Harry and Meghan executed “Megxit” and moved over 5000 miles away. Then Harry aimed a trans-Atlantic missile at the family with his royal tell-all, “Spare,” painting his father and brother as emotionally distant and insensitive. Harry cast his stepmother, Camilla, as a manipulative villainess. After Charles gave Harry and Meghan an elaborate wedding with a Black minister and gospel choir, Meghan Markle told Oprah that she had encountered racism within the royal family.
Charles underwent treatment for cancer, as did his daughter-in-law Kate Middleton. Then Charles had to strip his brother Andrew of his title when public outrage grew over his seamy friendship with Jeffrey Epstein.
But in Washington this past week, Charles came into his own. Forty years after Diana’s Cinderella turn, Charles got to be Cinderfella.
In a country rife with No Kings protests, this king was a tonic. He presented himself with elegance, intelligence and wit — everything that has been wanting in Washington during the Trump era. He arrived at a propitious moment to remind the autocrat in the White House why Britain’s rebellious colony ran away: to escape the tyranny of an oppressive king.
“Out of the fires of a bitter and bloody Revolutionary War, the triumph of the father of this country, George Washington, and his fellow founders was to forge a democracy founded upon the rights to liberty and the rule of law,” Charles said at the state dinner.
In his pointed speech to Congress, he reminded the lawmakers that our Constitution, based on Magna Carta, provides checks on a tyrant’s power.
The King deftly schooled Donald, and Donald took it because he has always been awed by the British royal family.
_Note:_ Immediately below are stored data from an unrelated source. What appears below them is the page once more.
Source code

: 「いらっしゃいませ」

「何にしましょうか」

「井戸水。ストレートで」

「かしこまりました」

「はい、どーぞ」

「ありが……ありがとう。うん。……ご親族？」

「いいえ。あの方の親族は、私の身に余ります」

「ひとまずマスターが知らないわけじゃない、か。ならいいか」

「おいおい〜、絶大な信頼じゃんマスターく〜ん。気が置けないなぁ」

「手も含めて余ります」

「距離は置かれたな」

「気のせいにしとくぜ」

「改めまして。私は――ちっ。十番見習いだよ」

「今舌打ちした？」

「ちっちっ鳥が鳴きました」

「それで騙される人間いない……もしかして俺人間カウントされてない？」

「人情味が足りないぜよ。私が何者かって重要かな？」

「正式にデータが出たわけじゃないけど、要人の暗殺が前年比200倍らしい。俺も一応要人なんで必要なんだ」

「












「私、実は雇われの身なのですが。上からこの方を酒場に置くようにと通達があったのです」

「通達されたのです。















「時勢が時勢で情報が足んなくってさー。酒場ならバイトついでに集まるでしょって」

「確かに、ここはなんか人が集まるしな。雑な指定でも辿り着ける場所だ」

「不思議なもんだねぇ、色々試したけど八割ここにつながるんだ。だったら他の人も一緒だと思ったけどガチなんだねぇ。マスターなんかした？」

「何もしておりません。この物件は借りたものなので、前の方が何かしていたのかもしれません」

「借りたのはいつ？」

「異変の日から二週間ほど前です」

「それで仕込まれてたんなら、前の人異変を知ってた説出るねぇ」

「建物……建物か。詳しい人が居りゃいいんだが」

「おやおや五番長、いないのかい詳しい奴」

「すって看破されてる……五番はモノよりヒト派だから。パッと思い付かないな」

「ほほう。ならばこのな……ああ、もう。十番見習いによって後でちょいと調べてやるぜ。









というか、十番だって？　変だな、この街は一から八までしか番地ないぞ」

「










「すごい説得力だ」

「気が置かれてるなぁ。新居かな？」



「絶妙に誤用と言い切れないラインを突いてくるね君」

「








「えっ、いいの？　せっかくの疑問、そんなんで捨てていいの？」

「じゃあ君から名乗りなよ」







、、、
The president was thrilled when a British newspaper did a genealogy that found he may be a distant cousin of Charles. (Then again, so are the Bushes.) Trump even dropped the tariffs on Scotch whisky to please the king.
Charles gently reminded the president, who has been blasting NATO for not helping bail him out of the Iran quicksand, that America’s allies stepped up after 9/11. Britain battled in Afghanistan beside us, and tried to rebuild it with us, for 20 years. “Our people have fought and fallen together in defence of the values we cherish,” Charles said.
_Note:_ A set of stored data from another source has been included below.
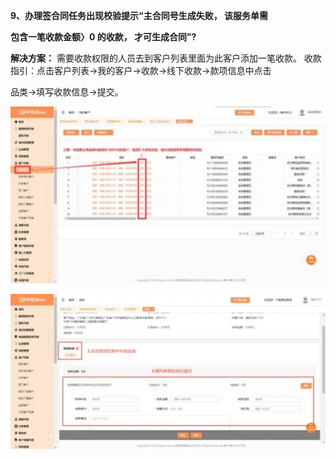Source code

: <a name="bookmark9"></a>**9、办理签合同任务出现校验提示“主合同号生成失败，  该服务单需**

**包含一笔收款金额〉0 的收款， 才可生成合同”?**

**解决方案：** 需要收款权限的人员去到客户列表里面为此客户添加一笔收款。 收款指引：点击客户列表→我的客户→收款→线下收款→款项信息中点击

品类→填写收款信息→提交。


![](Aspose.Words.b68367b0-589b-40fd-8910-d88c2839953f.012.jpeg)

![](Aspose.Words.b68367b0-589b-40fd-8910-d88c2839953f.013.jpeg)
The message to Trump was obvious: Don’t berate us for not backing your misadventure in Iran, after we went all in on America’s misbegotten occupation of Afghanistan and war in Iraq.
Gently mocking the territorial Trump at the state dinner, Charles noted that he is already the King of Canada — no need for another. He also teased: “Now I know you have big plans for the moon, Mr President, but I’ve checked the papers and I rather suspect it is already part of the Commonwealth, I’m afraid!”
He quoted Shakespeare’s Henry V to prompt the bellicose president to seek peace: “my speech entreats, that I may know … why gentle Peace should not … bless us with her former qualities.”
It was lovely to hear the King’s English, devoid of the vengeance, blasphemy and vulgarity common in our leader’s language. The King put a salve on a blistered partnership. Trump has trashed Prime Minister Keir Starmer as “cowardly” and a “loser” for not helping with Iran. Britain’s ambassador, Christian Turner, didn’t help with his leaked comment that the “special relationship” America has now is with Israel.
On his last state visit, Charles was in the shade of Diana’s radiance. On this one, he radiated an élan of his own – a class act, shining next to the boorish Trump. At long last, Charles was in no one’s shadow. At 77, he has done what he always yearned to do: make his mark on the world.